Stored data
╭──

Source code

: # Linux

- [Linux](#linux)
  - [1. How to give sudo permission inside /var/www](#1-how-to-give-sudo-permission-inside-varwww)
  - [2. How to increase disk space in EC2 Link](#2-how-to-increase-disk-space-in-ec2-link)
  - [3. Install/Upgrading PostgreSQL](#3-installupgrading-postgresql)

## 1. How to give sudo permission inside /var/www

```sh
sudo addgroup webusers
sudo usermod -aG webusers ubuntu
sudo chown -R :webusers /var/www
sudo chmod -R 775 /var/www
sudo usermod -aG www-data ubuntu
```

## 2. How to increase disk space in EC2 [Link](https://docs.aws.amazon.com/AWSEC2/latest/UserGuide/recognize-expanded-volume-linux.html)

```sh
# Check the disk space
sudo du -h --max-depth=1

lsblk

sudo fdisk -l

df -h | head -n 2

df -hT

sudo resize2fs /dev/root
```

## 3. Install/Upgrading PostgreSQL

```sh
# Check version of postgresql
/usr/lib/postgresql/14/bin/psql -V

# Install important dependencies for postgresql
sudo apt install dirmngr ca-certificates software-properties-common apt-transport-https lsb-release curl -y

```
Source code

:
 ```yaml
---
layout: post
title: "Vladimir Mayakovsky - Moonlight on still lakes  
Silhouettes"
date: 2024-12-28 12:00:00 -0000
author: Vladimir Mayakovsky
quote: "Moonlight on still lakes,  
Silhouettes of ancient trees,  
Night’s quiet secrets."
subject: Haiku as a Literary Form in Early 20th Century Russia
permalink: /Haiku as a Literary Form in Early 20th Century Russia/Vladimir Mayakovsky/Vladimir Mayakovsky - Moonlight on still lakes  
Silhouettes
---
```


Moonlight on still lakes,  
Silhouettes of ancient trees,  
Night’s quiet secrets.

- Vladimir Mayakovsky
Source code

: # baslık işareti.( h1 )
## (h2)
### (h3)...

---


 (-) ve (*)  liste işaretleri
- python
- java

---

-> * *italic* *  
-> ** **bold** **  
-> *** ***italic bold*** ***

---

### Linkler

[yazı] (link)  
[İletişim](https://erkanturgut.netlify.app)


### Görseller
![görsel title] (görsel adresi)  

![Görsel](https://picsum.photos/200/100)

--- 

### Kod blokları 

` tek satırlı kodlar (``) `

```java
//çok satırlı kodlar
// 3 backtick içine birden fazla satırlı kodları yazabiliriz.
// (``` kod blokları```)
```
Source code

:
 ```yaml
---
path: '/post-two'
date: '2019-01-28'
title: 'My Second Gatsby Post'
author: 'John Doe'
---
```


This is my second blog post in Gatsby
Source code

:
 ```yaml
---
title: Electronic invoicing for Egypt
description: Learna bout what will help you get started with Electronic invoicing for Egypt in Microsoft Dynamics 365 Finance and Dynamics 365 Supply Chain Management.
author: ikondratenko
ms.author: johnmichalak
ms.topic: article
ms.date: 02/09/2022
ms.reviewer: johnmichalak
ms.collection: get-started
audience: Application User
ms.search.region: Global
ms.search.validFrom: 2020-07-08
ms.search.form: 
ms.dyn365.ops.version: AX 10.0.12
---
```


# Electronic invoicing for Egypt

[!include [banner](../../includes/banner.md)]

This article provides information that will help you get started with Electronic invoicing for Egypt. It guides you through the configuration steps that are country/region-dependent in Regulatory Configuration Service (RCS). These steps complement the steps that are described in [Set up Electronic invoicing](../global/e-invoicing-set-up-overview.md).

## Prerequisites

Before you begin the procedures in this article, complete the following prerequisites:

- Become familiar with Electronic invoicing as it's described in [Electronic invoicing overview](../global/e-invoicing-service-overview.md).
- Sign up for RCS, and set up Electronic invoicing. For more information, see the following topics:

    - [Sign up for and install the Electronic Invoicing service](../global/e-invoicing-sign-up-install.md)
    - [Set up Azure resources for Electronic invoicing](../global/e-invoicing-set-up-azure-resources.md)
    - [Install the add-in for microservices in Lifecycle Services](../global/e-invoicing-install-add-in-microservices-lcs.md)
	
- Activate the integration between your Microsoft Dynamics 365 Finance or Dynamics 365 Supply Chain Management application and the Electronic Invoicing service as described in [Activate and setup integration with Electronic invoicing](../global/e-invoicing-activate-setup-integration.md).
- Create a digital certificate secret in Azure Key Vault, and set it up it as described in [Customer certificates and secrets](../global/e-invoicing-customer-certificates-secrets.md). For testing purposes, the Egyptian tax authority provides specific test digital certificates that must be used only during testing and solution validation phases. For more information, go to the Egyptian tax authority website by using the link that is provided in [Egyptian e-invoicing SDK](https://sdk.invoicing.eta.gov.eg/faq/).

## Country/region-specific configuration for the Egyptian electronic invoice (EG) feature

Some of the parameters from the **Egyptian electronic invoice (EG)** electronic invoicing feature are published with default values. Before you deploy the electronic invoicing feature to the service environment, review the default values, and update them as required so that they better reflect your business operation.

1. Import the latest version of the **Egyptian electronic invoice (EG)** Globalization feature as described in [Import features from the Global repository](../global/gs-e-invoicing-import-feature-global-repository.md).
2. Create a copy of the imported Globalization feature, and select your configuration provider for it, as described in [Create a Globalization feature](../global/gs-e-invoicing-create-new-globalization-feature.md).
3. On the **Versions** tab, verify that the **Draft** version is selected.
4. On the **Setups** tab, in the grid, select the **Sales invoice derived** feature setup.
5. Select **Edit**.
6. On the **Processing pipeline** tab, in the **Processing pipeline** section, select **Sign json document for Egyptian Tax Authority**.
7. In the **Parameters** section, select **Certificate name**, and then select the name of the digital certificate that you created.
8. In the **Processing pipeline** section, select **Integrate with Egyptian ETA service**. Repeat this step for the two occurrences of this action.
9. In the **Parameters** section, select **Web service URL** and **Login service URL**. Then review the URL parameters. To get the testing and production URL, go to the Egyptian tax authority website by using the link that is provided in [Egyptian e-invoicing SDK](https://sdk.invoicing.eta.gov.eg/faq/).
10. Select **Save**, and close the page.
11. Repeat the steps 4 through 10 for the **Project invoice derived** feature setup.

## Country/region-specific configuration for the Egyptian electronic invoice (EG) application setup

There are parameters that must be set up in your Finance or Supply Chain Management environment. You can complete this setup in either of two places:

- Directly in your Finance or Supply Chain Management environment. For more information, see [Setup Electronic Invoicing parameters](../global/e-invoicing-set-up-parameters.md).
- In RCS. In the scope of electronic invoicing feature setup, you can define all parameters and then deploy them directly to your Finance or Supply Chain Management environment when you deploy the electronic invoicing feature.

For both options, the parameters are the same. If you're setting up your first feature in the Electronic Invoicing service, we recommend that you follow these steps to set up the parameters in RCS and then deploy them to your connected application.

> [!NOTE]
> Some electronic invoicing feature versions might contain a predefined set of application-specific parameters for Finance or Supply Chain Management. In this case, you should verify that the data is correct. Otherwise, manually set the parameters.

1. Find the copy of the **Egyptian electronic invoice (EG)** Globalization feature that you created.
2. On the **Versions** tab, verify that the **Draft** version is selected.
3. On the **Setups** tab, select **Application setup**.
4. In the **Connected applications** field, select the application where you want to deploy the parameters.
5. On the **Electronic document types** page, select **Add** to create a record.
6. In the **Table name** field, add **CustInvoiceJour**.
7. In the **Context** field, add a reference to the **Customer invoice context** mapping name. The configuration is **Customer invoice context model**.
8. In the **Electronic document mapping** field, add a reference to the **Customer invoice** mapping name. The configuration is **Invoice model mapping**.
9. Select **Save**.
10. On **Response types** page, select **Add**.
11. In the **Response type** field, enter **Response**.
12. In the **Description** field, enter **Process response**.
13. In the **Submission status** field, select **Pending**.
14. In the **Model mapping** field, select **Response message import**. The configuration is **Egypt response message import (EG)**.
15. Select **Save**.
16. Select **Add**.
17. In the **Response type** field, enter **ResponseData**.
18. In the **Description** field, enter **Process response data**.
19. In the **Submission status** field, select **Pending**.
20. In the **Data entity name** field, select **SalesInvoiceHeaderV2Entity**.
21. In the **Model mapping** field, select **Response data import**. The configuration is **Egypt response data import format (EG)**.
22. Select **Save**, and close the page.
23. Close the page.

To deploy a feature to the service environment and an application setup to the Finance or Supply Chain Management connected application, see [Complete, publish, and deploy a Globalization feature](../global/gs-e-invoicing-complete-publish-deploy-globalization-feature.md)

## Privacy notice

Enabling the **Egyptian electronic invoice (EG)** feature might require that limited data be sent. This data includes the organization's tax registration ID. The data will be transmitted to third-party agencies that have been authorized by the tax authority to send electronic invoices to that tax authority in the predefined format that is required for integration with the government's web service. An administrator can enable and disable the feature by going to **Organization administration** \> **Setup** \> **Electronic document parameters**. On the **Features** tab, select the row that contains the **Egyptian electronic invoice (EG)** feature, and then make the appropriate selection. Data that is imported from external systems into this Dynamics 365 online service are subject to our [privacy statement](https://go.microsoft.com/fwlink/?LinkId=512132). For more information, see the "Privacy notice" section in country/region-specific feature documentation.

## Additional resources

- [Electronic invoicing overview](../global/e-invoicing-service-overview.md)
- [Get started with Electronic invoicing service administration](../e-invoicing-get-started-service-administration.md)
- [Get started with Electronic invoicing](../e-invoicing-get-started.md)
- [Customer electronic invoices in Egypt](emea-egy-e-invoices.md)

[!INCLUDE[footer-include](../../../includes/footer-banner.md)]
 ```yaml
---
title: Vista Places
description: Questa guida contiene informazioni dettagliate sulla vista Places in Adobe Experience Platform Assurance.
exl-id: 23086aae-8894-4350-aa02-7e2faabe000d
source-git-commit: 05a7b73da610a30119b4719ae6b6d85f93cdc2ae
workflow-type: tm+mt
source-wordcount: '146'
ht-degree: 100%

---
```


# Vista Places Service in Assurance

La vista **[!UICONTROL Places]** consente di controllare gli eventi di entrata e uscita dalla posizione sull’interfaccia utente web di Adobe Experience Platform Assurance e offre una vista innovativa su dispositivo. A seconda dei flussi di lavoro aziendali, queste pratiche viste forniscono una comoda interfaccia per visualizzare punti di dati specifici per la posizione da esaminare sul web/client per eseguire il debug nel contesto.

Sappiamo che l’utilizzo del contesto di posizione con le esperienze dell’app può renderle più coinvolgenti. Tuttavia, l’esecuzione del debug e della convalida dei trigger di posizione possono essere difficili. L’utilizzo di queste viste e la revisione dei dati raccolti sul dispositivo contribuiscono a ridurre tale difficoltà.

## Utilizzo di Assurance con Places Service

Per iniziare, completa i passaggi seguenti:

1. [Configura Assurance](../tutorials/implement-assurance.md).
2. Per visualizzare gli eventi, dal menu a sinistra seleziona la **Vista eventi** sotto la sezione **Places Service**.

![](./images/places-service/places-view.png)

╰──

▶ **The task**
Where a line above contains the word "quiet", copy that line.

▶ **Response below**
Night’s quiet secrets."
Night’s quiet secrets.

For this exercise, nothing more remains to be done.